So my problem is the following. Consider this query:
SELECT
P.id,
(SELECT barcode FROM product WHERE publisher_id = P.id LIMIT 1) AS barcode_sample
FROM
publisher P
WHERE
P.name LIKE '%tes%'
This is really about just returning the publisher ids and one barcode (any) as an example from the products. Now this query runs fast and gives what I need but I like to keep things at their place so I tried the following query:
SELECT
P.id,
B.barcode AS barcode_sample
FROM
publisher P
LEFT JOIN
(
SELECT
publisher_id,
MAX(barcode) AS barcode
FROM
product
GROUP BY
publisher_id
) B
ON P.id = B.publisher_id
WHERE
P.name LIKE '%tes%'
Which does almost the same but with a subquery join and group by. Now I'd expect MySQL to first eliminate the rows from the subquery (like a where) to only group by the publisher_id-s I need for the join. But apparently it's not that intelligent and just reads all the rows and does a resource consuming group by.

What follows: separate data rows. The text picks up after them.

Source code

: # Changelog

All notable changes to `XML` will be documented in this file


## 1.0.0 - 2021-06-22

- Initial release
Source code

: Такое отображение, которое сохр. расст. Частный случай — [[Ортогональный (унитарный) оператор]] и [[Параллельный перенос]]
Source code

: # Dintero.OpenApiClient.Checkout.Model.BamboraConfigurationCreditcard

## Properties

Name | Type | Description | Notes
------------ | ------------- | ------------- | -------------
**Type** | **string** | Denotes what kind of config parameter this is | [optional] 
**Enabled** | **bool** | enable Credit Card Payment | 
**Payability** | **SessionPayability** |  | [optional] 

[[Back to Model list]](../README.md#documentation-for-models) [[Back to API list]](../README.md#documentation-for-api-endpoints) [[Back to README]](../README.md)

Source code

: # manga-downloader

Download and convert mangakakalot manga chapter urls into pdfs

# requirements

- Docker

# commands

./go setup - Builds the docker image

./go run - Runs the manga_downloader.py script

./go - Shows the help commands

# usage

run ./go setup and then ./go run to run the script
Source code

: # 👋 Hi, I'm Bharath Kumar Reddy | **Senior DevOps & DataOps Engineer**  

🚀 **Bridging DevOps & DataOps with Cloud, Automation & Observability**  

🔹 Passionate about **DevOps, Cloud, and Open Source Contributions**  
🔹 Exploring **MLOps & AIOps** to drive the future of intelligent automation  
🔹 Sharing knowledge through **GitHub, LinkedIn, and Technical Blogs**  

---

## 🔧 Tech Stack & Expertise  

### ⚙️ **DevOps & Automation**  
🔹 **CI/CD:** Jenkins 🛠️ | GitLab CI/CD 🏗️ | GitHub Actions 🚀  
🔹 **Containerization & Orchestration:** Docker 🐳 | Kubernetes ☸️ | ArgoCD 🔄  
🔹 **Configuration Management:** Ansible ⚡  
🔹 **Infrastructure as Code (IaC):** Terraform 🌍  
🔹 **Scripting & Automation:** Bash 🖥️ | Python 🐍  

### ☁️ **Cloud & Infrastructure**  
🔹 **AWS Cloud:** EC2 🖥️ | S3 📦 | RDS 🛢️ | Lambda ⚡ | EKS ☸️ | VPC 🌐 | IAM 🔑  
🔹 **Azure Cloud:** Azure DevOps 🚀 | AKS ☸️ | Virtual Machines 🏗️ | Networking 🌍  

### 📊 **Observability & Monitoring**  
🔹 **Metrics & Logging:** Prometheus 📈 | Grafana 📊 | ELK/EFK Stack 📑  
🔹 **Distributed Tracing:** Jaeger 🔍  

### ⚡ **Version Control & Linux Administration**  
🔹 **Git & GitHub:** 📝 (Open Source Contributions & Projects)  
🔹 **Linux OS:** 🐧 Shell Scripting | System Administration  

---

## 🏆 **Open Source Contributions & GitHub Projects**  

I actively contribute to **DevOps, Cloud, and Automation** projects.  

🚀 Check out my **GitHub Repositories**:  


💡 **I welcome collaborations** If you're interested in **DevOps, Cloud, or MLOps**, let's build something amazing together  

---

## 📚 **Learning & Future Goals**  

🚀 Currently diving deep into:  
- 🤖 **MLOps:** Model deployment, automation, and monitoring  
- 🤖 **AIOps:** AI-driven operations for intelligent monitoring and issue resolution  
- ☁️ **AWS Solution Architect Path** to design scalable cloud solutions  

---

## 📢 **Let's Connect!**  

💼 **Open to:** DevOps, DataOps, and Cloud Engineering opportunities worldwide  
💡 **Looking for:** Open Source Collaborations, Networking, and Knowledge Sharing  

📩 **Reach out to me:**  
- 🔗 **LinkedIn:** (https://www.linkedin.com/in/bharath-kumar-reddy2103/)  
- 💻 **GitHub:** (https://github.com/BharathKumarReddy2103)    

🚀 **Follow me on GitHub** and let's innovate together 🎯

Here are the explains in order:
+----+--------------------+---------+-------+------------------+------------------+---------+--------------+-------+--------------------------+
| id | select_type | table | type | possible_keys | key | key_len | ref | rows | Extra |
+----+--------------------+---------+-------+------------------+------------------+---------+--------------+-------+--------------------------+
| 1 | PRIMARY | P | index | NULL | name | 452 | NULL | 94004 | Using where; Using index |
| 2 | DEPENDENT SUBQUERY | product | ref | idx_publisher_id | idx_publisher_id | 5 | finance.P.id | 210 | Using where |
+----+--------------------+---------+-------+------------------+------------------+---------+--------------+-------+--------------------------+
+----+-------------+------------+-------+---------------+------------------+---------+------+----------+--------------------------+
| id | select_type | table | type | possible_keys | key | key_len | ref | rows | Extra |
+----+-------------+------------+-------+---------------+------------------+---------+------+----------+--------------------------+
| 1 | PRIMARY | P | index | NULL | name | 452 | NULL | 94004 | Using where; Using index |
| 1 | PRIMARY | <derived2> | ALL | NULL | NULL | NULL | NULL | 64829 | |
| 2 | DERIVED | product | index | NULL | idx_publisher_id | 5 | NULL | 21713216 | |
+----+-------------+------------+-------+---------------+------------------+---------+------+----------+--------------------------+
My question is can I somehow achieve what I want in a semantically better (better looking) way or do I have to learn to live with this ugly but fast query?